The US Navy (USN) is blaming pilot error for a January 2022 crash aboard one of the service’s aircraft carriers that injured six and resulted in the loss of a Lockheed Martin F-35C fighter.
In written findings from an investigation into the incident released on 21 February, Vice Admiral Karl Thomas, commander of the USN’s Seventh Fleet, said the F-35 pilot was attempting a “common manoeuvre” known as an expedited recovery breaking, but one that the aviator – referred to as the mishap pilot (MP) – had never before attempted.
“As a result of… the [pilot’s] lack of familiarity with the manoeuvre, the MP lost situational awareness and failed to complete his landing check list,” Thomas says. “Specifically, the MP remained in manual mode when he should have been – and thought he was – in an automated command mode designed to reduce pilot workload during landings.

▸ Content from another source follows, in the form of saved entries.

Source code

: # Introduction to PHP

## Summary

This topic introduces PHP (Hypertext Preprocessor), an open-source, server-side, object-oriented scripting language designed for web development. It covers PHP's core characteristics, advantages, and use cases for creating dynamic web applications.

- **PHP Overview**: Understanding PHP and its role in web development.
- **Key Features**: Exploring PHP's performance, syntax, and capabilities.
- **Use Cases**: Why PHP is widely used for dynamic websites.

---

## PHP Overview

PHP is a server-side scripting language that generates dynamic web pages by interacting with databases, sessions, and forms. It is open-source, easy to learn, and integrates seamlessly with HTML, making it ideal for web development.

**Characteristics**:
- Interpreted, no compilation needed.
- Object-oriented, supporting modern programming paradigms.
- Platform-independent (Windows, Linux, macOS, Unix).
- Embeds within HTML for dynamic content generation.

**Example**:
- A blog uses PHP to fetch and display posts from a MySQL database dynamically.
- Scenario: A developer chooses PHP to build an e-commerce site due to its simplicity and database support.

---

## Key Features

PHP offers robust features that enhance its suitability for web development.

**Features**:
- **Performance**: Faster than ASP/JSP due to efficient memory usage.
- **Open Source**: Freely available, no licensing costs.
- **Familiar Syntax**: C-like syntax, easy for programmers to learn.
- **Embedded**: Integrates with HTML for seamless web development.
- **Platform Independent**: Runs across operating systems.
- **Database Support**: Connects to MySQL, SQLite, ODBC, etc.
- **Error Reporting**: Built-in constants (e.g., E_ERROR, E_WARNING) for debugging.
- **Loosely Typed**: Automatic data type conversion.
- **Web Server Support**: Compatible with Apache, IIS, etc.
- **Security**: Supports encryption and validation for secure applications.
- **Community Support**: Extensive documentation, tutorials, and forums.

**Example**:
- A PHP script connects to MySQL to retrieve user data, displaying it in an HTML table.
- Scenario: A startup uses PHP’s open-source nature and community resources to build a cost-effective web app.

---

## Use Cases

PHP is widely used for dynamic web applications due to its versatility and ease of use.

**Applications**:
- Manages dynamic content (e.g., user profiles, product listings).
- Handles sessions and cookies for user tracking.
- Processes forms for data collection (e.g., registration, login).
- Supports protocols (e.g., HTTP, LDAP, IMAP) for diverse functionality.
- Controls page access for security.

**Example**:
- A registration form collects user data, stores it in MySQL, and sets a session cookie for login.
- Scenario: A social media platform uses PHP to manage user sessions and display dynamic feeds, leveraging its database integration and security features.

“The mishap was the result of pilot error,” he adds. At the time, the service initially described the incident as a “landing mishap”.
The USN describes an expedited recovery breaking manoeuvre as when “an aircraft initiates a turn to downwind from either behind the ship or over the top of the ship”. The procedure is also known as a Sierra Hotel Break by naval aviators.
The technique is “commonplace in naval aviation”, according to the service, because it can reduce the amount of time a recovered aircraft spends on the open ship deck.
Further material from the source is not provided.